Mount Shasta is one of those irresistible peaks that beckon from highways and airplanes, and I finally had the chance to climb it last May. The conditions were much like John Muir described them in his 1877 Harper’s Magazine account of his adventure on this massive icon in the northern California landscape: “The crisp icy sky was without a cloud, and the stars lighted us on our way. Deep silence brooded the mountain, broken only by the night wind and an occasional rock falling from crumbling buttresses to the snow slopes below. The wild beauty of the morning stirred our pulses in glad exhilaration, and we strode rapidly onward, seldom stopping to take a breath.”
My partner Matt and I reached the summit well before noon and snapped a few photos, the kind of photos that make you look like you’re floating on clouds. The wind kicked up and battered us around so we soon descended, navigating our way back across the false summit until we could see the Red Banks rock outcropping. At that point, Matt clicked into his split board, and I briskly rubbed my rump to prepare for miles of glissading.

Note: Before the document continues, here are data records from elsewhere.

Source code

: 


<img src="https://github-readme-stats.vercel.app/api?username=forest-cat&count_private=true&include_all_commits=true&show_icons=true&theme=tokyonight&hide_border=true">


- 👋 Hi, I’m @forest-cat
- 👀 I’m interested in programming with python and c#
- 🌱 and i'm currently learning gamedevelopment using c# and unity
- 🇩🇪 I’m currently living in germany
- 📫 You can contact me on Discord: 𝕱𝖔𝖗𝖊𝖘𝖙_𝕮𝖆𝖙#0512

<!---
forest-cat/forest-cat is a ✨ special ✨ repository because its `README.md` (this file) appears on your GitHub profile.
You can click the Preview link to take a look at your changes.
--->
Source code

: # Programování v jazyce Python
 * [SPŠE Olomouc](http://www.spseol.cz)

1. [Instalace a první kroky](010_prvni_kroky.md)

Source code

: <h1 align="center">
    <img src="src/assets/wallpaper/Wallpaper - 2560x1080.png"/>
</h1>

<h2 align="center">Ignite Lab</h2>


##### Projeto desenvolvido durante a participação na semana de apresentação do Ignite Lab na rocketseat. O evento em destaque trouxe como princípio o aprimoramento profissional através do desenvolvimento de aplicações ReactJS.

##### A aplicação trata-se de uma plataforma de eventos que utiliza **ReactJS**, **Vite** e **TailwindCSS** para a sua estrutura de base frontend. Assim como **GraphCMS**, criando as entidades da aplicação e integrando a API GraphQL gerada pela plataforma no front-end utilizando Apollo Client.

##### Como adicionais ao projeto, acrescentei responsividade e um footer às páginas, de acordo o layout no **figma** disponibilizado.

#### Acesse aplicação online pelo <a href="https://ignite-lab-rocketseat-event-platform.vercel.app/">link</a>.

For the next few hours, we played that game you play when using two different forms of transportation in the mountains. Matt snowboarded down the mountain until barely out of sight, and I sat in shoots of snow and pushed off, shifted my weight from side to side and used my ice ax to brake. Glissading looks like a sliding board on snow, but it feels like someone is scraping your bum with shards of ice. Each time Matt stopped long enough for me to catch up with him, he grinned and seemed eager to push off into another turn. I envied the efficiency of his descent.
After nearly two hours of glissading, I strapped on my snowshoes and tried to surf the mashed potato slop. I could no longer bare the stinging numbness on my backside, and the snow was too slick and mushy to navigate easily in just my mountaineering boots. The morning skidded away as I strained to keep my feet under my knees. In the sloppy conditions, my feet constantly threatened to slip out from under me at odd angles. By the time we reached the car, I could not flex or extend my legs. With each step I felt a dull metal stake forced under my kneecap.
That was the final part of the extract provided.